Abstract

"Rocks, Minerals, and Materials Science," a special session of the Geological Association of Canada and Mineralogical Association of Canada joint annual meeting, was convened in Fredericton, May 16, 1985, under the auspices of the Geological Association of Canada. The special session was supported by a Natural Sciences and Engineering Research Council of Canada (NSERC) conference grant. The intention of the session was to foster a multidisciplinary approach to geological and mineralogical studies by bringing together researchers from classically divergent disciplines who nonetheless follow similar experimental approaches based on consideration of the physical and chemical processes responsible for the phenomena they study. Authors of contributed papers included mineralogists, petrologists, field and experimental structural geologists, material scientists, and physicists. Several of the papers follow.Although such unifying approaches are not new, it was appreciated by the organizers of the special session that there still exists in the geological sciences a tendency to fall back into established niches and to de-emphasize the usefulness of "cross-pollenating" ideas and methods. As indicated by the title, this approach is well recognized in nongeological studies, such as materials science, the principles of which are fundamental to everything from petrology (by way of ceramic phase chemistry) to modern structural geology (by way of the physics of polycrystalline deformation). Because of the relative simplicity of many nongeological materials systems, concepts and methods often have been developed for such systems first and then applied to more complex geological problems.
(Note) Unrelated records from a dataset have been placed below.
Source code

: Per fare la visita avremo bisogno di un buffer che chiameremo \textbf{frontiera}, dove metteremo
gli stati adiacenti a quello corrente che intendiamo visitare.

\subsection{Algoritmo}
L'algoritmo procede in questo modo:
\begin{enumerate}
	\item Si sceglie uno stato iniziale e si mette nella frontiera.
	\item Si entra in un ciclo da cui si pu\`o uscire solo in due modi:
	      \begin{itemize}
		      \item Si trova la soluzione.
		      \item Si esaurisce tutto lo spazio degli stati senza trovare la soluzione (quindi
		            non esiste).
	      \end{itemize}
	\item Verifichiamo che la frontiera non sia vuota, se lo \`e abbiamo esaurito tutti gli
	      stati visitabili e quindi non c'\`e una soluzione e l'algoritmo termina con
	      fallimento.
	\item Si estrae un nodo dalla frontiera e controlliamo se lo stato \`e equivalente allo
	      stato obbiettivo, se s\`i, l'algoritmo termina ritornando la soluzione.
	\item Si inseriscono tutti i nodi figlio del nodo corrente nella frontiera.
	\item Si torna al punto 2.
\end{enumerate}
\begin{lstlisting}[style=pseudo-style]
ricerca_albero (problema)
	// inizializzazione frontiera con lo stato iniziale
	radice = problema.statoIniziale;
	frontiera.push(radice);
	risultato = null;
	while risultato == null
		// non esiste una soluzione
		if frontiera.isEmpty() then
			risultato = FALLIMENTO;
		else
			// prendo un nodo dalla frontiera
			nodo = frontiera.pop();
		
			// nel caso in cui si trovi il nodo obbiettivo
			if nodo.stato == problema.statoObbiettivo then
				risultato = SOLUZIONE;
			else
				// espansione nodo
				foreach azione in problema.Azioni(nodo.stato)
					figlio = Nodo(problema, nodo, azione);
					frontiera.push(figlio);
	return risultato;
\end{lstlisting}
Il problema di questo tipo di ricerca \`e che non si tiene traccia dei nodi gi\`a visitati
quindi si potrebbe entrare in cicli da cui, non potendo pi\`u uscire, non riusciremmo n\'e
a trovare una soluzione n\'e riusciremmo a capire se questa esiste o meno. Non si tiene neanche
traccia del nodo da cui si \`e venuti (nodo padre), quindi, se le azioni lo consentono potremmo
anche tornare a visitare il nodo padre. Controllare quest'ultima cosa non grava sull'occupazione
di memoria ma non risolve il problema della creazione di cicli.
This is well illustrated by the adaptation of electron microscopy to various geological studies to characterize atomistic and grain-scale processes and associated features. As emphasized in several of the included papers, the application of the materials-science approach is ultimately constrained by the unique geological problem of long and complicated chemical and physical histories, developed over an extreme range of temperatures, pressures, and chemical environments. The necessity for integrated field observations remains as always vital.